Generally, interactions with camels here come as part of a “heritage” package that likely includes tea on a stretch of carpet inside a tent, a falcon or two, a “dune bashing” ride in someone’s SUV … and a ride on a camel. A very touristy thing, and that’s fine for lots of people.

Our guest was interested, really, only in the camel.

How to handle that?

By calling Anna!

Anna, the camel blogger at The National, has spent most of her life in the UAE, and she knows the country as well as any Westerner around.

We were looking for a recommendation, but she offered to direct us to a camel farm not far from Abu Dhabi island, and we happily took her up on the offer. Not only that, she told us stories about camels in the UAE, and racing, and camel beauty contests (long eyelashes and drooping lower lips are key)… all sorts of interesting stuff.

We drove east, in the direction of Al Ain, and near the settlement of Al Wathba (best known locally as the site of a prison), she had us leave the freeway and head deeper into the desert.

She couldn’t direct us to where she was going, but she knew it from the lay of the land and could sense it, almost like a bird returning to where it was born.

We were on a truck road for a while, and she decided we needed to turn around, and then she had us take a right, in the direction of a sort of shell where visitors can sit while watching camels race.

(Camel racing is a popular sport here, but it is impossible to follow from a fixed position — because the races are run over an enormous loop. Most “spectators” follow the camels in a chase pack of SUVs.)

The racing season in Al Wathba is over, but Anna was not deterred. She was sure farms nearby would still have more than a few camels.

We saw some outbuildings in the distance, and she directed us in that direction. As we got close we saw a truck driving at us, and Anna suggested we flash our lights and angle our path to meet it.

It worked. The driver stopped and we pulled up. Anna leaned out the window and in Arabic asked where we could find a camel we could ride. The man pointed back up the road and said, “Look in there,” and off we went on a sort of road, part concrete, part packed sand.

We swung into an opening in a fence of corrugated metal, and there were a batch of camels in small enclosures, and several men sitting outside a cement-block building … looking at us as if we had just landed from Mars.

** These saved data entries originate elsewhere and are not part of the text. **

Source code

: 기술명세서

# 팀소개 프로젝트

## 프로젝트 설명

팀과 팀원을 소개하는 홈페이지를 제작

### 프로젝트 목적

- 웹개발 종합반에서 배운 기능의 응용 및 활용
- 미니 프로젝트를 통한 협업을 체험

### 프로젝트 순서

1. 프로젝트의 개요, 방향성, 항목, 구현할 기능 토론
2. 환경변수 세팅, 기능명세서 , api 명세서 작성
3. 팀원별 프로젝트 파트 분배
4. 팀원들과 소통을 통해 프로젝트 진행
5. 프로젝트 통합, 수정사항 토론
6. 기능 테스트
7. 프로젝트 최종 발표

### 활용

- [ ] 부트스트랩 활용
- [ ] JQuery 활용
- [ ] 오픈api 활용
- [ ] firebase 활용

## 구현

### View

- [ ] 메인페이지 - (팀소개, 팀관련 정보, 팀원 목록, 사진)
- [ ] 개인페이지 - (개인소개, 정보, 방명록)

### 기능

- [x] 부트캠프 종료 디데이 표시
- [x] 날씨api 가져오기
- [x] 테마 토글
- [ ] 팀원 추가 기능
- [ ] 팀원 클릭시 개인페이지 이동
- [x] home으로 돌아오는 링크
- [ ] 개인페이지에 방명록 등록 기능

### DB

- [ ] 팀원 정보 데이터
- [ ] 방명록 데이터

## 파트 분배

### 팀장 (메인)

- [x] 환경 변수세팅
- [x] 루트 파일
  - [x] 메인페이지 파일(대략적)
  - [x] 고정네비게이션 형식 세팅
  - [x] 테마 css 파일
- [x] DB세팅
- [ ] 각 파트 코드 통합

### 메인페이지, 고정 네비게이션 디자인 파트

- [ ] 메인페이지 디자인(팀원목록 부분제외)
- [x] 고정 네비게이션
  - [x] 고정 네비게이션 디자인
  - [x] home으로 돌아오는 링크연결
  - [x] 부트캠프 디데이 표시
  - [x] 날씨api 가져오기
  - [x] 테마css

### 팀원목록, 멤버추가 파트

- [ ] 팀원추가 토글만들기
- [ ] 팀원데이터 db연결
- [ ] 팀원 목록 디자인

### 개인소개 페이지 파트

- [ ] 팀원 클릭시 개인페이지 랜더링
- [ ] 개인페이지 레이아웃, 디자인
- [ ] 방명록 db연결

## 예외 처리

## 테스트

Anna had us stay in the car, and off she went to chat with the camel hands. We could see her smiling and gesticulating, and a few moments later she came over and said, “We’re good!”

We climbed out of the car, and exchanged “salaam aleikums” with three guys (apparently) from the subcontinent, and we shook their hands, and Anna pointed out our visitor as the person who was keen to ride the camel … and away we went.

They identified a very tall camel as being “a grandfather, very friendly” and as we were studying the beast up close, they began to saddle him. (We noticed that this camel did not have a muzzle on, as did some others. Gramps, not known for biting.)

Camels are ridden behind the hump, not on it, as is often depicted.

The gear includes a sort of saddle with a ridge in the back to keep the rider from sliding off the camel’s back, and a batch of blankets under the saddle but also on the back slope of the hump. A harness goes over the camel’s head, and the ropes are pulled back towards the rider, offering a means of rider control.

They had the camel go down on all fours, which always looks like a folding table being broken down, and called over our visitor, and she sprang up and into the saddle, showing the dexterity you might expect from a former horse rider.

The camel rose up, and you notice that a rider is far, far higher in the air, atop a camel, than on a horse. Which makes it creepier. Then one of the hands began leading the camel, and there was our ride. (In photo, above.)

Camels going slowly offer a quite smooth ride; only when they break into that curious lope do they become difficult to sit on.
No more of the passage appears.